1. 25
    1. 26

      You should really include adding push URLs to a repo’s default remote: https://stackoverflow.com/a/14290145/317670

      The best backups are the ones that happen automatically in the future.

      Add one for GitHub, one for sr.ht, and one for a local NAS or ssh server. Now, whenever you push, you have two remote services and a local service storing it. The local NAS can be a single raspberry pi with the default 8GB SD card for most people.

      1. 3

        This is a good solution, but on the one repo I used it with I switched to a different setup.
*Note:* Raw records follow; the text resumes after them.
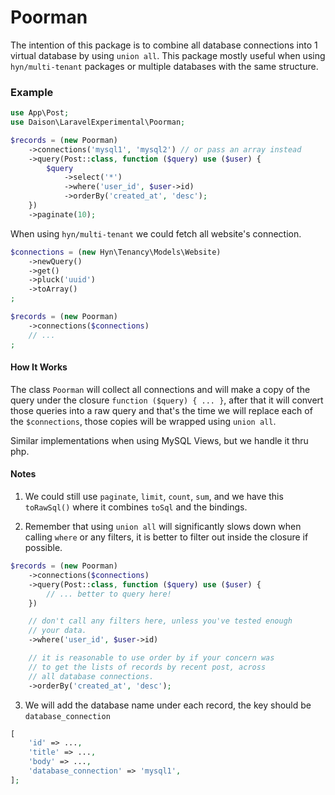 # Poorman

The intention of this package is to combine all database connections into 1 virtual database by using `union all`. This package mostly useful when using `hyn/multi-tenant` packages or multiple databases with the same structure.

### Example

```php
use App\Post;
use Daison\LaravelExperimental\Poorman;

$records = (new Poorman)
    ->connections('mysql1', 'mysql2') // or pass an array instead
    ->query(Post::class, function ($query) use ($user) {
        $query
            ->select('*')
            ->where('user_id', $user->id)
            ->orderBy('created_at', 'desc');
    })
    ->paginate(10);
```

When using `hyn/multi-tenant` we could fetch all website's connection.

```php
$connections = (new Hyn\Tenancy\Models\Website)
    ->newQuery()
    ->get()
    ->pluck('uuid')
    ->toArray()
;

$records = (new Poorman)
    ->connections($connections)
    // ...
;
```

#### How It Works

The class `Poorman` will collect all connections and will make a copy of the query under the closure `function ($query) { ... }`, after that it will convert those queries into a raw query and that's the time we will replace each of the `$connections`, those copies will be wrapped using `union all`.

Similar implementations when using MySQL Views, but we handle it thru php.

#### Notes

1. We could still use `paginate`, `limit`, `count`, `sum`, and we have this `toRawSql()` where it combines `toSql` and the bindings.

2. Remember that using `union all` will significantly slows down when calling `where` or any filters, it is better to filter out inside the closure if possible.

```php
$records = (new Poorman)
    ->connections($connections)
    ->query(Post::class, function ($query) use ($user) {
        // ... better to query here!
    })

    // don't call any filters here, unless you've tested enough
    // your data.
    ->where('user_id', $user->id)

    // it is reasonable to use order by if your concern was
    // to get the lists of records by recent post, across
    // all database connections.
    ->orderBy('created_at', 'desc');
```

3. We will add the database name under each record, the key should be `database_connection`

```php
[
    'id' => ...,
    'title' => ...,
    'body' => ...,
    'database_connection' => 'mysql1',
];
```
I now use a local gitea to pull from sr.ht and push that same repo to GitHub, with my origin only pushing to sr.ht.

        I’ve been meaning to give this a try, just haven’t found the time yet: https://github.com/cooperspencer/gickup

      2. 3

        That is actually very cool. I had no idea! I will update the article ASAP to include this :)

      3. 1

        I was not aware of this, thanks!

        I’ve been using multiple remotes for my repos and I setup a git alias in my .gitconfig for pusing to all remotes at once;

        pa = !git remote | xargs -L1 git push # Push to all remotes
        

        Maybe it’s time to start using pushurl.

        1. 2

          Why do you need xargs here at all? Just add more remote urls to the same remote name and then git push remote –all. Programmers seem to love to overcomplicate this stuff with layers that aren’t needed.

          git remote set-url –add remote some/url

          Also setup backups, this remote nonsense won’t do jack for not yet committed stashes or changes.

          1. 1

            That’s what’s in the link. I should have done a tldr in my comment…

          2. 1

            Hehe, that’s what I meant by

            Maybe it’s time to start using pushurl.
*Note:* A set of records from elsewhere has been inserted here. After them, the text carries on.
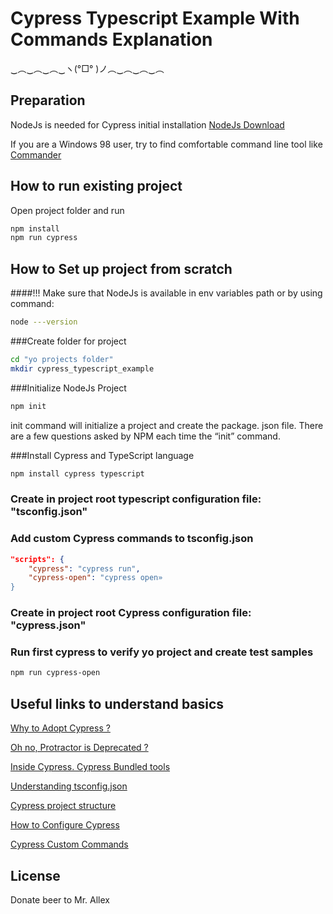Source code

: # Cypress Typescript Example With Commands Explanation

‿︵‿︵‿︵‿ヽ(°□° )ノ︵‿︵‿︵‿︵



## Preparation

NodeJs is needed for Cypress initial installation [NodeJs Download](https://nodejs.org/en/download/)

If you are a Windows 98 user, try to find comfortable command line tool like [Commander](https://cmder.net/)

## How to run existing project

Open project folder and run

```bash
npm install
npm run cypress
```

## How to Set up project from scratch

####!!! Make sure that NodeJs is available in env variables path or by using command:

```bash
node ---version
```

###Create folder for project
```bash
cd "yo projects folder"
mkdir cypress_typescript_example
```
###Initialize NodeJs Project
```bash
npm init
```
init command will initialize a project and create the package. json file. There are a few questions asked by NPM each time the “init” command.

###Install Cypress and TypeScript language
```bash
npm install cypress typescript
```

### Create in project root typescript configuration file: "tsconfig.json"

### Add custom Cypress commands to tsconfig.json

```json
"scripts": {
    "cypress": "cypress run",
    "cypress-open": "cypress open»
}

```

### Create in project root Cypress configuration file: "cypress.json"

### Run first cypress to verify yo project and create test samples

```bash
npm run cypress-open
```

## Useful links to understand basics
[Why to Adopt Cypress ?](https://www.thoughtworks.com/radar/tools/cypress)

[Oh no, Protractor is Deprecated ?](https://github.com/angular/protractor/issues/5502)

[Inside Cypress. Cypress Bundled tools](https://docs.cypress.io/guides/references/bundled-tools#Mocha)

[Understanding tsconfig.json](https://www.typescriptlang.org/docs/handbook/tsconfig-json.html#:~:text=The%20tsconfig.,compiler%20flags%20enabled%20by%20default)

[Cypress project structure](https://docs.cypress.io/guides/core-concepts/writing-and-organizing-tests#Folder-structure)

[How to Configure Cypress](https://docs.cypress.io/guides/core-concepts/writing-and-organizing-tests#Folder-structure)

[Cypress Custom Commands](https://docs.cypress.io/api/cypress-api/custom-commands)

## License
Donate beer to Mr. Allex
            I’m in the process of starting to use this style instead :)

    2. 8

      I back up my git repositories the same way I back up everything else on my computer: with a robust and complete backup system. People looking for some git-specific solution to this mustn’t have a proper robust backup system in place. To which I say: fix that! Doing something weird with git repos is time wasted when you should be fixing the root issue.

      1. 3

        I don’t think the only source of interest in this is bad backup hygiene.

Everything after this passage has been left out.